═════ DATASET EXTRACT ═════
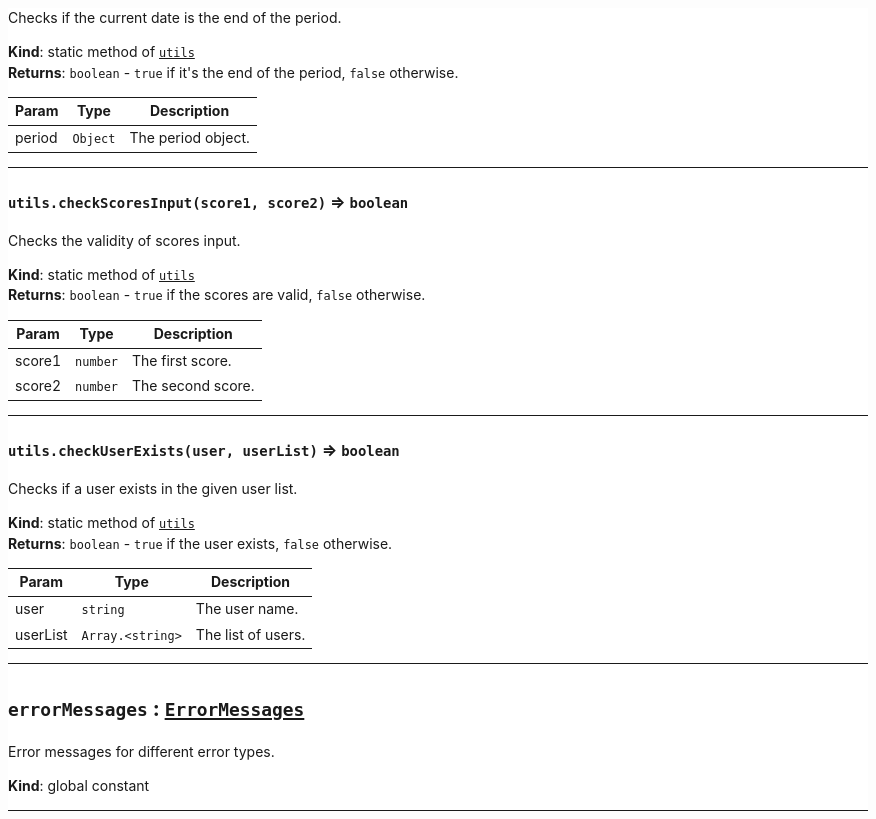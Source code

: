 Checks if the current date is the end of the period.

**Kind**: static method of [<code>utils</code>](#module_utils)  
**Returns**: <code>boolean</code> - `true` if it's the end of the period, `false` otherwise.

| Param  | Type                | Description        |
| ------ | ------------------- | ------------------ |
| period | <code>Object</code> | The period object. |

---

<a name="module_utils.checkScoresInput"></a>

### `utils.checkScoresInput(score1, score2)` ⇒ <code>boolean</code>

Checks the validity of scores input.

**Kind**: static method of [<code>utils</code>](#module_utils)  
**Returns**: <code>boolean</code> - `true` if the scores are valid, `false` otherwise.

| Param  | Type                | Description       |
| ------ | ------------------- | ----------------- |
| score1 | <code>number</code> | The first score.  |
| score2 | <code>number</code> | The second score. |

---

<a name="module_utils.checkUserExists"></a>

### `utils.checkUserExists(user, userList)` ⇒ <code>boolean</code>

Checks if a user exists in the given user list.

**Kind**: static method of [<code>utils</code>](#module_utils)  
**Returns**: <code>boolean</code> - `true` if the user exists, `false` otherwise.

| Param    | Type                              | Description        |
| -------- | --------------------------------- | ------------------ |
| user     | <code>string</code>               | The user name.     |
| userList | <code>Array.&lt;string&gt;</code> | The list of users. |

---

<a name="errorMessages"></a>

## `errorMessages` : [<code>ErrorMessages</code>](#ErrorMessages)

Error messages for different error types.

**Kind**: global constant

---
═════
_EXERCISE PROMPT_
From the line that contains "second score. |" through the final line of the entries above, every line must be reproduced exactly and nothing more.

_COMPLETED TASK_
| score2 | <code>number</code> | The second score. |

---

<a name="module_utils.checkUserExists"></a>

### `utils.checkUserExists(user, userList)` ⇒ <code>boolean</code>

Checks if a user exists in the given user list.

**Kind**: static method of [<code>utils</code>](#module_utils)  
**Returns**: <code>boolean</code> - `true` if the user exists, `false` otherwise.

| Param    | Type                              | Description        |
| -------- | --------------------------------- | ------------------ |
| user     | <code>string</code>               | The user name.     |
| userList | <code>Array.&lt;string&gt;</code> | The list of users. |

---

<a name="errorMessages"></a>

## `errorMessages` : [<code>ErrorMessages</code>](#ErrorMessages)

Error messages for different error types.

**Kind**: global constant

---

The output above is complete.